Lavender AI is the second artificial intelligence system discovered after the Israeli system The Gospel was revealed last year. The difference is that The Gospel targets buildings, while Lavender targets people.

The new report quotes six unnamed Israeli intelligence officers who told +972 that the Israeli military relied almost entirely on Lavender in the first weeks of the war, despite the fact that it was known to misidentify potential targets as terrorists.

According to +972, the military personnel who reviewed the results of the AI’s work spent about 20 seconds on each decision.

The Lavender AI system reportedly works by analyzing information collected on almost all 2.3 million Palestinians in the Gaza Strip through a mass surveillance system. It assesses the likelihood of a person belonging to Hamas using a non-transparent ranking system.

Each Palestinian is assigned a rating from 1 to 100, which allegedly determines how likely they are to be a member of the terrorist group.

“Lavender learns to identify characteristics of known Hamas and [Palestinian Islamic Jihad] operatives, whose information was fed to the machine as training data, and then to locate these same characteristics — also called “features” — among the general population, the sources explained. An individual found to have several different incriminating features will reach a high rating, and thus automatically becomes a potential target for assassination,” Gizmodo quotes +972 magazine.

The Israeli command gave officers full approval to use Lavender to target targets in Gaza and did not require a thorough review of “why the machine made the choice it did, or to examine the raw intelligence on which it was based.”
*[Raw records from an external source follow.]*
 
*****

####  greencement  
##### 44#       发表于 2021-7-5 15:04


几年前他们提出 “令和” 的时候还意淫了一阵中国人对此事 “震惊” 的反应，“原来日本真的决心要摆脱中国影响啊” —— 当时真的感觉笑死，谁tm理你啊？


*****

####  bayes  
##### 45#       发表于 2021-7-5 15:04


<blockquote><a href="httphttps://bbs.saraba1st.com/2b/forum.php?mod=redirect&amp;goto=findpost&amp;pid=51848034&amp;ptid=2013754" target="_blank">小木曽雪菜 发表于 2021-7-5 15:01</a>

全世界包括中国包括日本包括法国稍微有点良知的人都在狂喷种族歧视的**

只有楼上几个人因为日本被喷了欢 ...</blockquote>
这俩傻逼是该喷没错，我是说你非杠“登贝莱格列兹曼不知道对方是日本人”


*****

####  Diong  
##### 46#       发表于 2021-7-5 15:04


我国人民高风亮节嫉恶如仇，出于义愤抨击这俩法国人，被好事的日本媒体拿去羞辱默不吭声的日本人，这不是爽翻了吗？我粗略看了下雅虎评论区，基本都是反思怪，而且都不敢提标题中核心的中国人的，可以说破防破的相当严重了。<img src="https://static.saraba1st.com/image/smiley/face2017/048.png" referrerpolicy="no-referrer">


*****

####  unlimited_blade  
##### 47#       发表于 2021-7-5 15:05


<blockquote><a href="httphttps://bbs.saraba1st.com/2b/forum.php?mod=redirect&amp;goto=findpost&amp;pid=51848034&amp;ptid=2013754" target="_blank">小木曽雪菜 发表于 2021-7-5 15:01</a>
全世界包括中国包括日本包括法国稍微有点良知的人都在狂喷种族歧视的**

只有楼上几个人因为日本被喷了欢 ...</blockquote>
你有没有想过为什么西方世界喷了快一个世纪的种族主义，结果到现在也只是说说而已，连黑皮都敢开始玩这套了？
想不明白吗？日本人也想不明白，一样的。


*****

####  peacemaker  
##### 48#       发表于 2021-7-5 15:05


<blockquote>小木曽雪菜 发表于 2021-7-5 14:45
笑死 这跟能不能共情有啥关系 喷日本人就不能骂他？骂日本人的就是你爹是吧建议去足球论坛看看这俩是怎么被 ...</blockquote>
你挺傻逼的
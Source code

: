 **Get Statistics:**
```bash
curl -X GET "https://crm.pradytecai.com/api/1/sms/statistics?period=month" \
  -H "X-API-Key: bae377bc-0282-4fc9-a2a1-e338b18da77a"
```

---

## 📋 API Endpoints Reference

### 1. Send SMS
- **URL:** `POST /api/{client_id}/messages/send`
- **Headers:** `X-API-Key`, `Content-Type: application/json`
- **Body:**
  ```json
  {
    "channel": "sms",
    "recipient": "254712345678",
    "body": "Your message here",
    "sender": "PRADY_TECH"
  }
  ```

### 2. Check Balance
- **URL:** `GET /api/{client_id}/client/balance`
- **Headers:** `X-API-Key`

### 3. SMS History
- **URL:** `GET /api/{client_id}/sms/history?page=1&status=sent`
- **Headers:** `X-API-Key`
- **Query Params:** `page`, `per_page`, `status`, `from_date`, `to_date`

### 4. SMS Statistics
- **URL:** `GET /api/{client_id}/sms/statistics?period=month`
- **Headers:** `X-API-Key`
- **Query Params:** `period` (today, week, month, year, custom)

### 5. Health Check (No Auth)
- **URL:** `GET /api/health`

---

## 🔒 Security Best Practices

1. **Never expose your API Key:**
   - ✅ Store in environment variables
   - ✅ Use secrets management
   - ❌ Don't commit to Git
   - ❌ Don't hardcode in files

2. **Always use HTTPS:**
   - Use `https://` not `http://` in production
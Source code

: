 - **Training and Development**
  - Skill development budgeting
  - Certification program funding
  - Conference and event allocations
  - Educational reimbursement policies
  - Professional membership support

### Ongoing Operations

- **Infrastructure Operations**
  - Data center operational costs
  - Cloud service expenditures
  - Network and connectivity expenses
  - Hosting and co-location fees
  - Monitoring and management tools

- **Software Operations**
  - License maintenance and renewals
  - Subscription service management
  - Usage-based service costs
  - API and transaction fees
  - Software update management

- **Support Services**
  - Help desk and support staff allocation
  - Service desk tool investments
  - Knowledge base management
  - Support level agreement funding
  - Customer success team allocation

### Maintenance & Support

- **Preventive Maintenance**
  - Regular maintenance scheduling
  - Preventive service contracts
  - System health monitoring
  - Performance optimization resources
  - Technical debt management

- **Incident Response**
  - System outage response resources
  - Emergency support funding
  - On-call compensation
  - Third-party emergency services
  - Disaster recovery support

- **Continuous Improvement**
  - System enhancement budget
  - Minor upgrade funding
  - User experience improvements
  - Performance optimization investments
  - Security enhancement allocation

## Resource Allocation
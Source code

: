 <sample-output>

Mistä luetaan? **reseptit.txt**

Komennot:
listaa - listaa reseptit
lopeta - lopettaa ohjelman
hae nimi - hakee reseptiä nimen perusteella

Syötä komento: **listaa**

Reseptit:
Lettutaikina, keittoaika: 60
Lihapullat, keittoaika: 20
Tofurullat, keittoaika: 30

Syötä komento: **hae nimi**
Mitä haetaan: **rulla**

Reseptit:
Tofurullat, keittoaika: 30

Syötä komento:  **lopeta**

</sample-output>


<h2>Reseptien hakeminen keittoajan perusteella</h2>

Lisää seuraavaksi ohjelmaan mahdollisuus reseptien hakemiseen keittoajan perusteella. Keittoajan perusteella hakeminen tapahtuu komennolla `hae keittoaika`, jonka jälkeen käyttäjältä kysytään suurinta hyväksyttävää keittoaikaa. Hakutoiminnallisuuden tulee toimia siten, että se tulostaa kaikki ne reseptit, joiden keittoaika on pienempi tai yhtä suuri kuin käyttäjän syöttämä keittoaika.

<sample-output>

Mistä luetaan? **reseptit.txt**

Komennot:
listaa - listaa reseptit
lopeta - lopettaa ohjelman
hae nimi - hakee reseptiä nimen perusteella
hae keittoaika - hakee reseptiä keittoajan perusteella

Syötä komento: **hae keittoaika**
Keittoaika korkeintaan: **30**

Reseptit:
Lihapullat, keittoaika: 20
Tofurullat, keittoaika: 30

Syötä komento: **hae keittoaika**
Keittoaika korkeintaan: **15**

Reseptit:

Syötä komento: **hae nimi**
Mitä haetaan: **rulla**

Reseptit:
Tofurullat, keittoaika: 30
The people who reviewed Lavender’s targeting decisions mostly simply checked to see if the target was male, although internal reviews indicated that at least 10% of the targets had no connection to Hamas. It is unclear how these internal checks were conducted and whether the percentage was not much higher.

According to +972, most of the targets were targeted in their homes. Another automated system used in conjunction with Lavender, called “Where’s Daddy,” was used to target targets in their family homes.

“We were not interested in killing [Hamas] operatives only when they were in a military building or engaged in a military activity,” an anonymous Israeli intelligence officer told +972. “On the contrary, the IDF bombed them in homes without hesitation, as a first option. It’s much easier to bomb a family’s home. The system is built to look for them in these situations.”

The new report also claims that the targets identified by Lavender were only junior militants, meaning that the Israeli military preferred to use unguided munitions to avoid wasting expensive bombs on relatively inconsequential targets.